令和3年度 秋期 応用情報技術者試験 午前 問58
マネジメント/システム監査アジャイル開発を対象とした監査の着眼点として,システム管理基準(平成 30 年)に照らして,適切なものはどれか。
出典:令和3年度 秋期 応用情報技術者試験 午前 問58
- アウォータフォール型開発のように,要件定義,設計,プログラミングなどの工程ごとの完了基準に沿って,開発作業を逐次的に進めていること
- イ業務システムの開発チームが,情報システム部門の要員だけで構成されていること
- ウ業務システムの開発チームは,実装された機能について利害関係者へのデモンストレーションを実施し,参加者からフィードバックを得ていること
- エ全ての開発作業が完了した後に,本番環境へのリリース計画を策定していること
正解:ウ
解説
アジャイル開発では,反復(イテレーション)ごとに動くソフトウェアを実装し,利害関係者へのデモンストレーションを通じてフィードバックを得て次の開発に反映することが重要なプラクティスです。
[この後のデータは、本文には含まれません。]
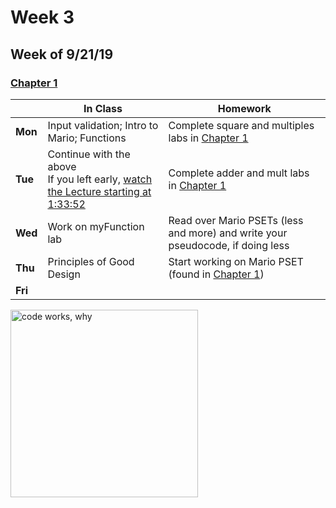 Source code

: <meta http-equiv="refresh" content="300"/>

# Week 3

## Week of 9/21/19 

### [Chapter 1](/ap/curriculum/1)

  |       |In Class               |Homework   |
  |-------|---------              |---------  |
  |**Mon**|Input validation; Intro to Mario; Functions |Complete square and multiples labs in [Chapter 1](/ap/curriculum/1)|
  |**Tue**|Continue with the above<br>If you left early, [watch the Lecture starting at 1:33:52](https://www.youtube.com/watch?v=e9Eds2Rc_x8&t=5632s) |Complete adder and mult labs in [Chapter 1](/ap/curriculum/1) |
  |**Wed**|Work on myFunction lab |Read over Mario PSETs (less and more) and write your pseudocode, if doing less |
  |**Thu**|Principles of Good Design |Start working on Mario PSET (found in [Chapter 1](/ap/curriculum/1)) |
  |**Fri**| | |

<img src="https://pbs.twimg.com/media/DKAT7rLVoAAaqdV.jpg" alt="code works, why" height="300">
監査においても,このフィードバックのサイクルが機能していることが着眼点となります。
選択肢ごとの解説
- ア誤り。工程ごとの完了基準に沿って逐次的に進めることを求めるのはウォータフォール型開発の着眼点であり,反復的に開発するアジャイル開発には適合しません。
- イ誤り。アジャイル開発のチームには業務部門の要員など多様な利害関係者が参画することが望ましく,情報システム部門の要員だけで構成されていることは適切な着眼点ではありません。
- ウ正しい。実装された機能のデモンストレーションを実施し,参加者からフィードバックを得ていることは,アジャイル開発の監査の適切な着眼点です。
- エ誤り。アジャイル開発では反復ごとにリリースを繰り返すため,全作業完了後にリリース計画を策定するのは適切ではありません。